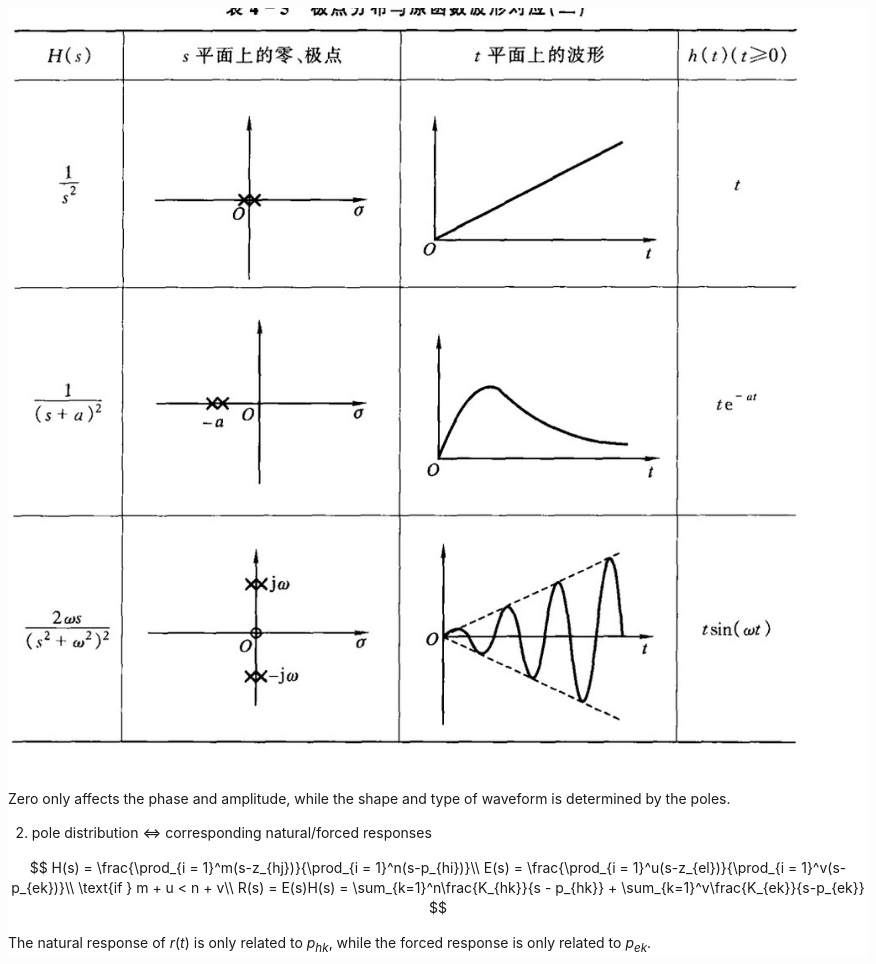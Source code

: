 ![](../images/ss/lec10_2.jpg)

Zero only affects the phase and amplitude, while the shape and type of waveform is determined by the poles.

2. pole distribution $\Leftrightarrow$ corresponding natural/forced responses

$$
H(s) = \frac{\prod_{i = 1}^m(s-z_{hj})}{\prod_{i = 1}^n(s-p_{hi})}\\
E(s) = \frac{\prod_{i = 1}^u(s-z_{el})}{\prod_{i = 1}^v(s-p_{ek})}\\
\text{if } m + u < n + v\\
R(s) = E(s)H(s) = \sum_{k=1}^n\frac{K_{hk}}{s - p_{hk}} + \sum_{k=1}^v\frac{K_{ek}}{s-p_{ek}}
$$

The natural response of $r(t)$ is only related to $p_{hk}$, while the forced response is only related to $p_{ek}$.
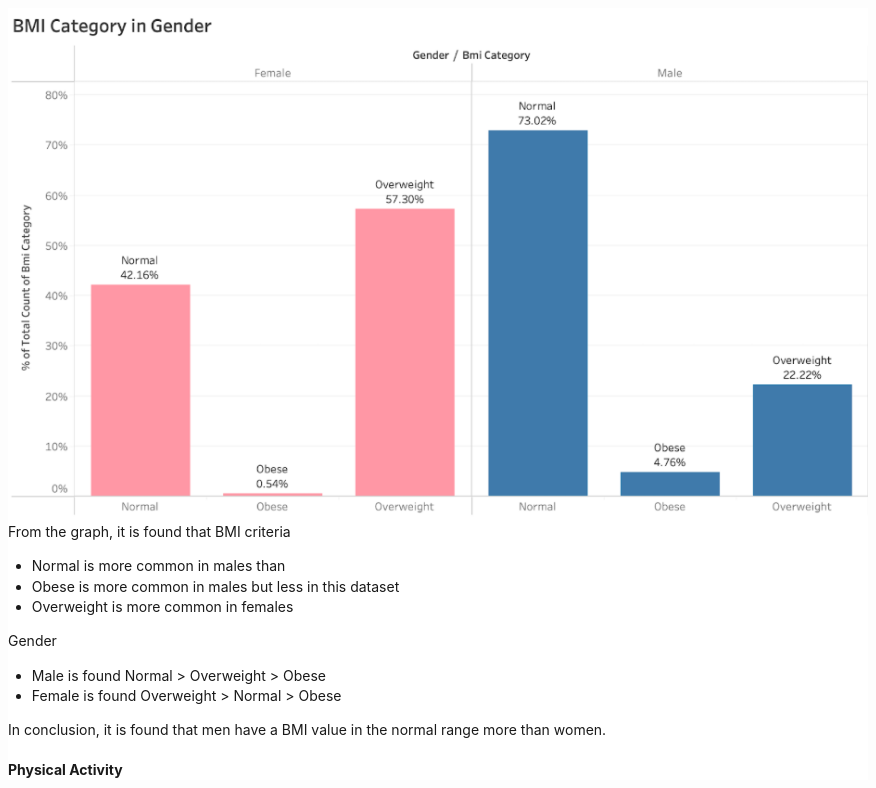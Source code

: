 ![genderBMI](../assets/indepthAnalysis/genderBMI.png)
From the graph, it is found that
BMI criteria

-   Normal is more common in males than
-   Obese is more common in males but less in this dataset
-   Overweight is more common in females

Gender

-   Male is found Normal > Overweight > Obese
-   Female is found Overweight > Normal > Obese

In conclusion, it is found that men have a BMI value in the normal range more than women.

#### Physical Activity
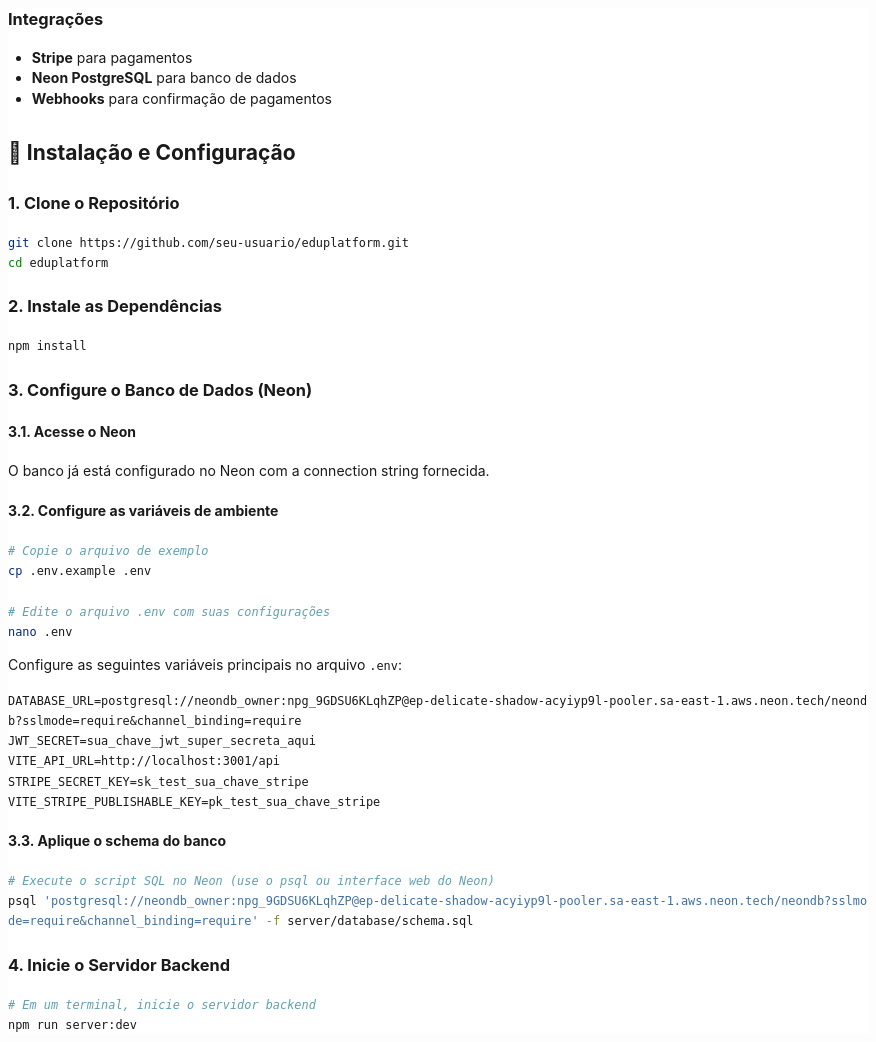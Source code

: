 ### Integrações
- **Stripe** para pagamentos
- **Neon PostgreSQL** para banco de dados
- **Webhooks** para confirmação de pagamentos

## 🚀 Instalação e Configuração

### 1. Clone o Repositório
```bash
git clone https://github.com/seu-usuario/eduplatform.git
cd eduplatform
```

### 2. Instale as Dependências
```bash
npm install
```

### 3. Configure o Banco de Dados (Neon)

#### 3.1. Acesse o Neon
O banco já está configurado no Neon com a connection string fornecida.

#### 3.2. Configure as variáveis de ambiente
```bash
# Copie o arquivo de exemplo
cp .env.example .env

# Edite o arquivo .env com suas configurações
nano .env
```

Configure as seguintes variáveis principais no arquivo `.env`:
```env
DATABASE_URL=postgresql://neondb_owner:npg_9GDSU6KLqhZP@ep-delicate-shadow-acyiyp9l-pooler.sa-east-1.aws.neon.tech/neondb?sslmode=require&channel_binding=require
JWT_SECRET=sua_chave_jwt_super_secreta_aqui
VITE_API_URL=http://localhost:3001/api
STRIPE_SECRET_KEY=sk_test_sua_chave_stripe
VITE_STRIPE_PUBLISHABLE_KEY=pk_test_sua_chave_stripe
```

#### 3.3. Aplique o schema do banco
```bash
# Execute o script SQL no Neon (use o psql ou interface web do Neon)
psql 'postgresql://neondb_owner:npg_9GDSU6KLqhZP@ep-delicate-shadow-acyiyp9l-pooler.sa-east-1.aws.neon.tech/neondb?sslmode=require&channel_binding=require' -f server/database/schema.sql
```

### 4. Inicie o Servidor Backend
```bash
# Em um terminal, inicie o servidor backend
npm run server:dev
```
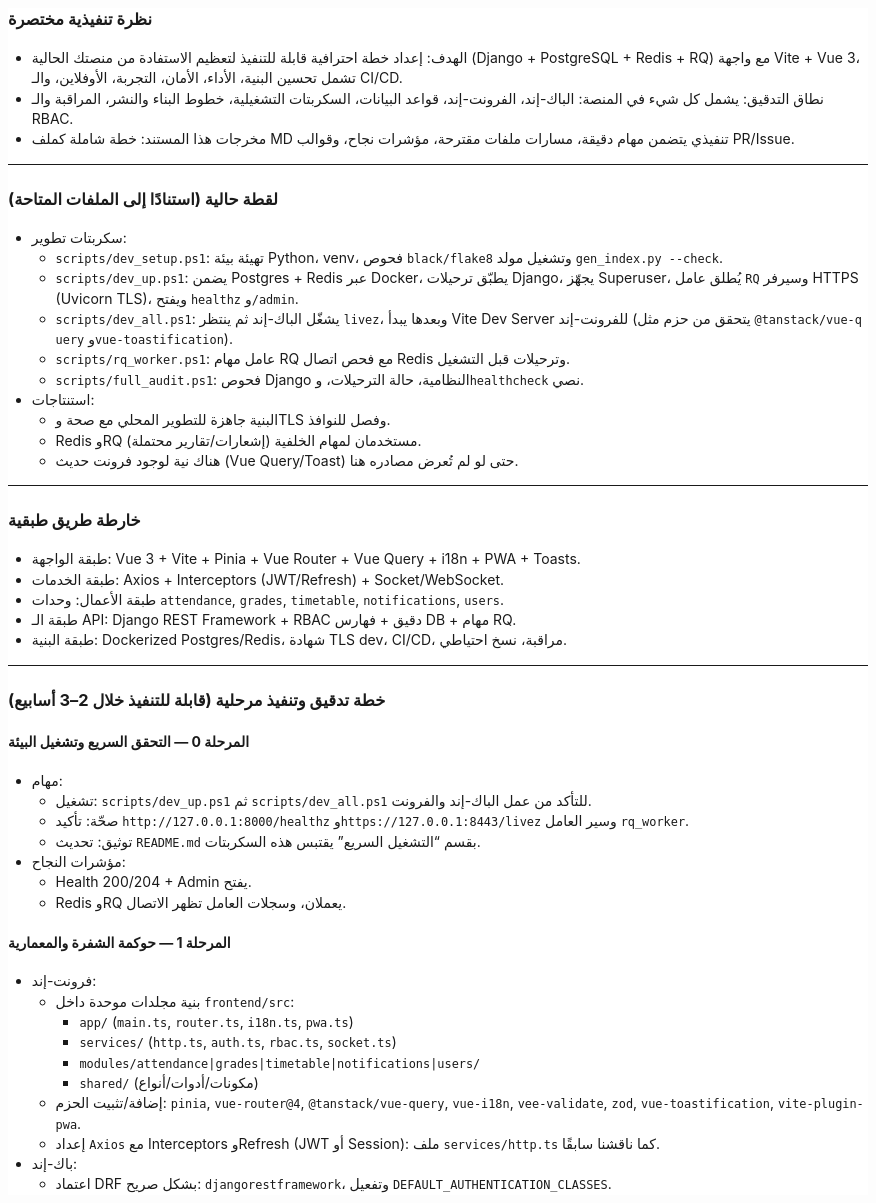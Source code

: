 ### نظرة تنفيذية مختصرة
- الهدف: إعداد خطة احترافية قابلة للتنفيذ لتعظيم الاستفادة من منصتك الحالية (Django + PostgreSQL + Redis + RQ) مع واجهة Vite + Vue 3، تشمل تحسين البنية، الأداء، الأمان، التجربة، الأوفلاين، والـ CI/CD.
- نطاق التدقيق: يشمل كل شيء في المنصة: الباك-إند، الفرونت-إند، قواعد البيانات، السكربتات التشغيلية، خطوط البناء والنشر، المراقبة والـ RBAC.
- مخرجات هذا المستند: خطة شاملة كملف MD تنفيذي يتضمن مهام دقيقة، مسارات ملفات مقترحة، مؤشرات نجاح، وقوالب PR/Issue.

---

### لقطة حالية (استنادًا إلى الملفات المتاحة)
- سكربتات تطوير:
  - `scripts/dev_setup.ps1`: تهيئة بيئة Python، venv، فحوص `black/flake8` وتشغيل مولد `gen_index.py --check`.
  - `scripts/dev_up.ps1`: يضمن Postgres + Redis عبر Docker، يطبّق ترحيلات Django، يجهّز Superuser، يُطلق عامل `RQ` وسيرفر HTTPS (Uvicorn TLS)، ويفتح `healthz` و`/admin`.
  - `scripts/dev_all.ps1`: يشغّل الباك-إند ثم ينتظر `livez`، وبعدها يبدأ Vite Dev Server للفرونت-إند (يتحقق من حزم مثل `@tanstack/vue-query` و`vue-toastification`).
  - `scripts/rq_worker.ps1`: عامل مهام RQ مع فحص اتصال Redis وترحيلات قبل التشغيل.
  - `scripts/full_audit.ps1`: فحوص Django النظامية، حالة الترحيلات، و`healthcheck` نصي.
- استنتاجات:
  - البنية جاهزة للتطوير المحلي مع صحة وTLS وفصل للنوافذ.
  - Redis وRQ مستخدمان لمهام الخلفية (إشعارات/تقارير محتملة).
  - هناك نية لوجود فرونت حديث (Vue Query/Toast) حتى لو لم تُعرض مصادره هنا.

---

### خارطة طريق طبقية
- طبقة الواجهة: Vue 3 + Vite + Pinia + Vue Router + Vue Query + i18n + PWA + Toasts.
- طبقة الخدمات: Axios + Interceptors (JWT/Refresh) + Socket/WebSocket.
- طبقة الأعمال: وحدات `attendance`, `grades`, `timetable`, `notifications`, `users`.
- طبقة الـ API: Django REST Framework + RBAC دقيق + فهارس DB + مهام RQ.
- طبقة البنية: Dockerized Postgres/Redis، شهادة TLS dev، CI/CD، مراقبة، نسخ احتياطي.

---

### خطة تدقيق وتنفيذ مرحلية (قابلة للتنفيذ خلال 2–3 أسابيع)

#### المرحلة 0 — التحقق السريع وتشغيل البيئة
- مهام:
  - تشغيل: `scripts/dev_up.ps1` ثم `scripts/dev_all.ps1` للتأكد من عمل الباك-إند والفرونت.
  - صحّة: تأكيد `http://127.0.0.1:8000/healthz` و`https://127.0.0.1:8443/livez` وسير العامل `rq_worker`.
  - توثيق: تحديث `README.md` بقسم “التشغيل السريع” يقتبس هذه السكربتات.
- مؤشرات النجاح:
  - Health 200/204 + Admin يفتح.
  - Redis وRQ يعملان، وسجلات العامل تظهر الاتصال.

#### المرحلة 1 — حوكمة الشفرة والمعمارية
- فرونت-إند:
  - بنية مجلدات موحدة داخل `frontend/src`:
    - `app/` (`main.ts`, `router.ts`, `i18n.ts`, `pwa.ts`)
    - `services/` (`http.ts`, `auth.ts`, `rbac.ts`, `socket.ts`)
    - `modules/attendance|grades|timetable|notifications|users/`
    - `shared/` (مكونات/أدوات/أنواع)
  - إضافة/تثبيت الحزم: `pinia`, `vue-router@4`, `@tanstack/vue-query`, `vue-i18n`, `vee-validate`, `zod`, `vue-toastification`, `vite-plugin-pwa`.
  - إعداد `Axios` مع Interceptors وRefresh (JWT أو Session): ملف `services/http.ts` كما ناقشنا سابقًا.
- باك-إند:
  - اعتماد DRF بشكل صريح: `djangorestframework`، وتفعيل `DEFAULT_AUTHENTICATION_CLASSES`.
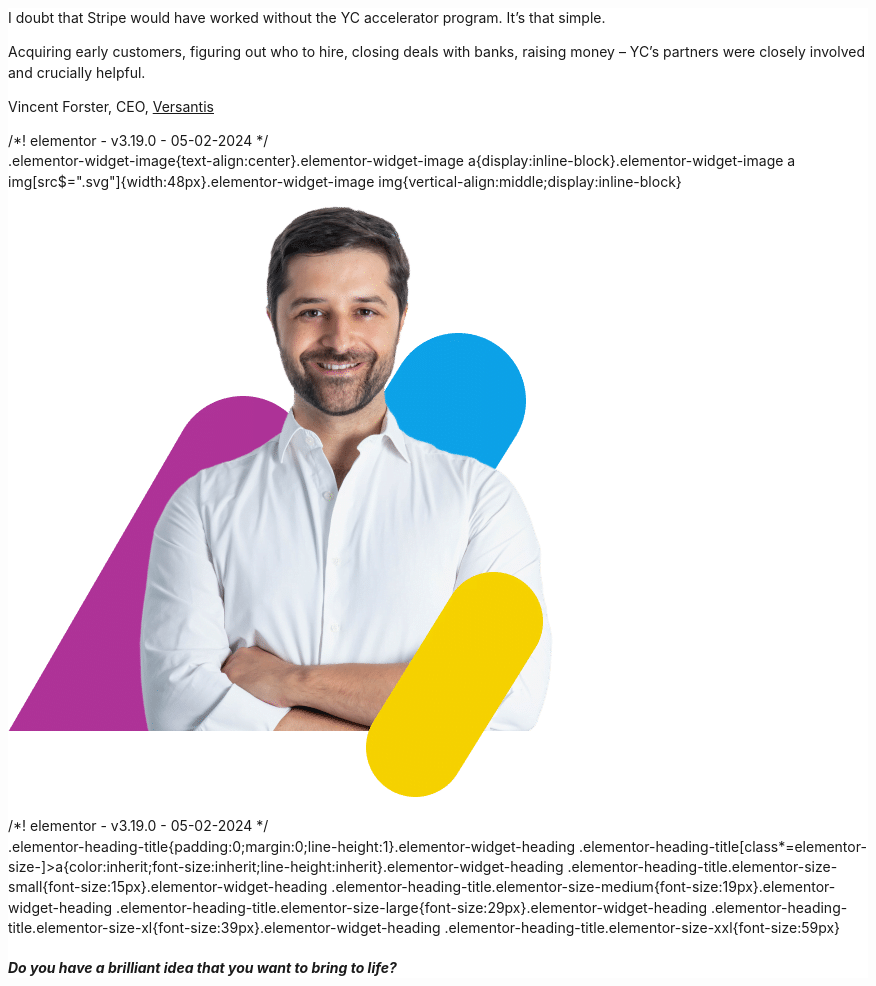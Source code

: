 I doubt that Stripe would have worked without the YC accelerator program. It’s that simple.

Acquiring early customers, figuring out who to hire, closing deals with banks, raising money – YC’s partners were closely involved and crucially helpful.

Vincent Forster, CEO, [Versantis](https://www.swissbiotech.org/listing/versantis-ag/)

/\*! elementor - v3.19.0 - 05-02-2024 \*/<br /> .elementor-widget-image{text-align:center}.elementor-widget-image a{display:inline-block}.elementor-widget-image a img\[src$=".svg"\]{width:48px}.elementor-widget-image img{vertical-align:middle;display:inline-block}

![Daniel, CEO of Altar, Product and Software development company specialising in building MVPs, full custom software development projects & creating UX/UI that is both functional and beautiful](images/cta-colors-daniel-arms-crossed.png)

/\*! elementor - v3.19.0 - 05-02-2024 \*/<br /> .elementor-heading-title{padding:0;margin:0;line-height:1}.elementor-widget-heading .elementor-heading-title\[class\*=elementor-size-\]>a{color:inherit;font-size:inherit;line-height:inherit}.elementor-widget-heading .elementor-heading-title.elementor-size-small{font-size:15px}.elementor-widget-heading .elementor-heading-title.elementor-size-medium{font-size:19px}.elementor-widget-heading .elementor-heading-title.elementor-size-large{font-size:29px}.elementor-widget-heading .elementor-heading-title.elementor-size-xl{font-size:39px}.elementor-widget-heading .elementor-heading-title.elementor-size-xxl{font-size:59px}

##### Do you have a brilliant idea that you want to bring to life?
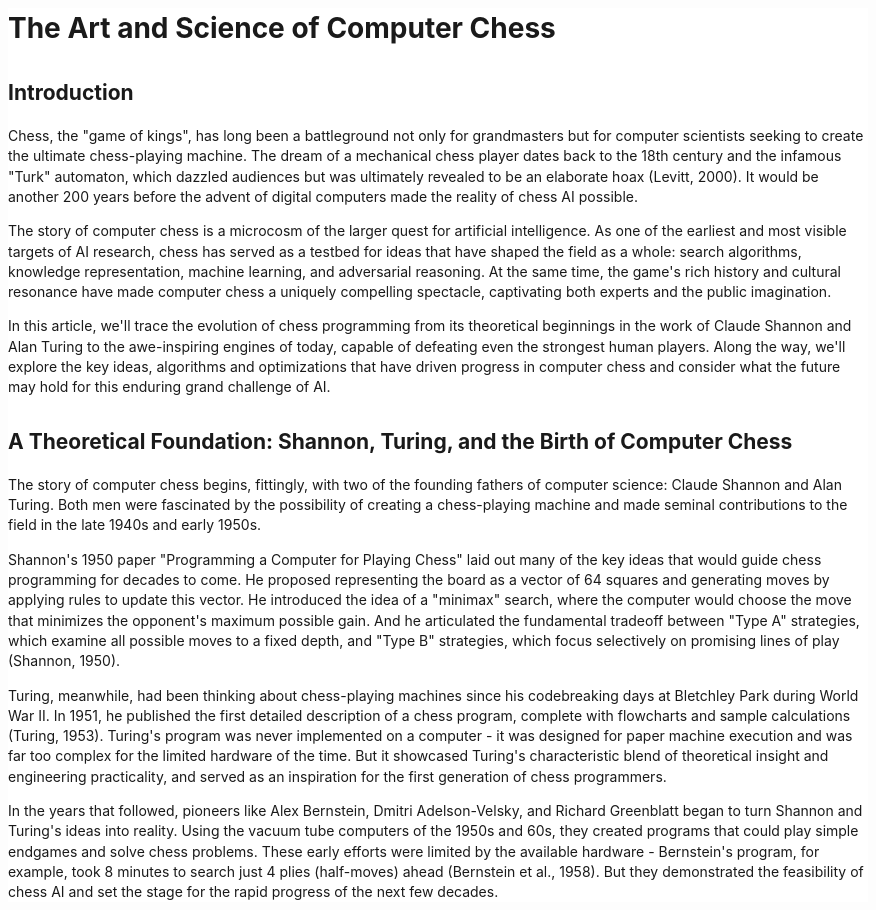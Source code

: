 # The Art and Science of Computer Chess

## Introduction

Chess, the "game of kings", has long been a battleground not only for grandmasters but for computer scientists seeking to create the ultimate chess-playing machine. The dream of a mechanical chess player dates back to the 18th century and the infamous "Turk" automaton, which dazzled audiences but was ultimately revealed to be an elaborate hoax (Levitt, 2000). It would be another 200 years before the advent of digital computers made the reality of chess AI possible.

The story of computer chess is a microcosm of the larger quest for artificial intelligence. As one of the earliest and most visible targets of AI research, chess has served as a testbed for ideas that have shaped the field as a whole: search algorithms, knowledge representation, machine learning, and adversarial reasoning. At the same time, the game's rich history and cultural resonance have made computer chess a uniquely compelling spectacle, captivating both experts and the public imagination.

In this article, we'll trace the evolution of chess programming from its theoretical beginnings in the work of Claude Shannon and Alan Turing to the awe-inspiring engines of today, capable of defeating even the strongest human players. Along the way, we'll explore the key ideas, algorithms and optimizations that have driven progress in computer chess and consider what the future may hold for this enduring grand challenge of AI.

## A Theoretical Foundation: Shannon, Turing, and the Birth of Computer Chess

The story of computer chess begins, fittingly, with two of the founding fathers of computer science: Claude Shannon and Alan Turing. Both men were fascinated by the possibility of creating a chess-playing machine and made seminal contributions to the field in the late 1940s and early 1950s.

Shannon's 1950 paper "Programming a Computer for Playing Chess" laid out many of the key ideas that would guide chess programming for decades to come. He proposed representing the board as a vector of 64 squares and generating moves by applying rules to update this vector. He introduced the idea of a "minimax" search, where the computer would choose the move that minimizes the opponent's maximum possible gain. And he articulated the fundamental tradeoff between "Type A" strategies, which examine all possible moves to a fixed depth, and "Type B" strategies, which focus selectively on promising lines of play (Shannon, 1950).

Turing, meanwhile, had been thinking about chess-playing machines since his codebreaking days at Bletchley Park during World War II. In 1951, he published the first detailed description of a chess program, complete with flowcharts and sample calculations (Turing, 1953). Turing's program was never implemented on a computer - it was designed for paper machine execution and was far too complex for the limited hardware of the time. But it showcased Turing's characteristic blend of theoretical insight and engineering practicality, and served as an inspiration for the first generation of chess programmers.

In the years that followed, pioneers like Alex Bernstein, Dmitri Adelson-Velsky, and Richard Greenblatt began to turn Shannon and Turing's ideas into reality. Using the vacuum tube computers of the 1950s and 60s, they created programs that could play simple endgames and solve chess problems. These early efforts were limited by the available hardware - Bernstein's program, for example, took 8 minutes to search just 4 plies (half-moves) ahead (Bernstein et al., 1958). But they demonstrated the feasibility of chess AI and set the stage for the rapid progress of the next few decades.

## Work required
Start at the line above containing "- **Webhooks** para confirmação de pagamentos" and stop at the line containing "يضمن Postgres +": print those lines and everything between them exactly, but not the pictures.

## The answer
- **Webhooks** para confirmação de pagamentos

## 🚀 Instalação e Configuração

### 1. Clone o Repositório
```bash
git clone https://github.com/seu-usuario/eduplatform.git
cd eduplatform
```

### 2. Instale as Dependências
```bash
npm install
```

### 3. Configure o Banco de Dados (Neon)

#### 3.1. Acesse o Neon
O banco já está configurado no Neon com a connection string fornecida.

#### 3.2. Configure as variáveis de ambiente
```bash
# Copie o arquivo de exemplo
cp .env.example .env

# Edite o arquivo .env com suas configurações
nano .env
```

Configure as seguintes variáveis principais no arquivo `.env`:
```env
DATABASE_URL=postgresql://neondb_owner:npg_9GDSU6KLqhZP@ep-delicate-shadow-acyiyp9l-pooler.sa-east-1.aws.neon.tech/neondb?sslmode=require&channel_binding=require
JWT_SECRET=sua_chave_jwt_super_secreta_aqui
VITE_API_URL=http://localhost:3001/api
STRIPE_SECRET_KEY=sk_test_sua_chave_stripe
VITE_STRIPE_PUBLISHABLE_KEY=pk_test_sua_chave_stripe
```

#### 3.3. Aplique o schema do banco
```bash
# Execute o script SQL no Neon (use o psql ou interface web do Neon)
psql 'postgresql://neondb_owner:npg_9GDSU6KLqhZP@ep-delicate-shadow-acyiyp9l-pooler.sa-east-1.aws.neon.tech/neondb?sslmode=require&channel_binding=require' -f server/database/schema.sql
```

### 4. Inicie o Servidor Backend
```bash
# Em um terminal, inicie o servidor backend
npm run server:dev
```
Source code

: ### نظرة تنفيذية مختصرة
- الهدف: إعداد خطة احترافية قابلة للتنفيذ لتعظيم الاستفادة من منصتك الحالية (Django + PostgreSQL + Redis + RQ) مع واجهة Vite + Vue 3، تشمل تحسين البنية، الأداء، الأمان، التجربة، الأوفلاين، والـ CI/CD.
- نطاق التدقيق: يشمل كل شيء في المنصة: الباك-إند، الفرونت-إند، قواعد البيانات، السكربتات التشغيلية، خطوط البناء والنشر، المراقبة والـ RBAC.
- مخرجات هذا المستند: خطة شاملة كملف MD تنفيذي يتضمن مهام دقيقة، مسارات ملفات مقترحة، مؤشرات نجاح، وقوالب PR/Issue.

---

### لقطة حالية (استنادًا إلى الملفات المتاحة)
- سكربتات تطوير:
  - `scripts/dev_setup.ps1`: تهيئة بيئة Python، venv، فحوص `black/flake8` وتشغيل مولد `gen_index.py --check`.
  - `scripts/dev_up.ps1`: يضمن Postgres + Redis عبر Docker، يطبّق ترحيلات Django، يجهّز Superuser، يُطلق عامل `RQ` وسيرفر HTTPS (Uvicorn TLS)، ويفتح `healthz` و`/admin`.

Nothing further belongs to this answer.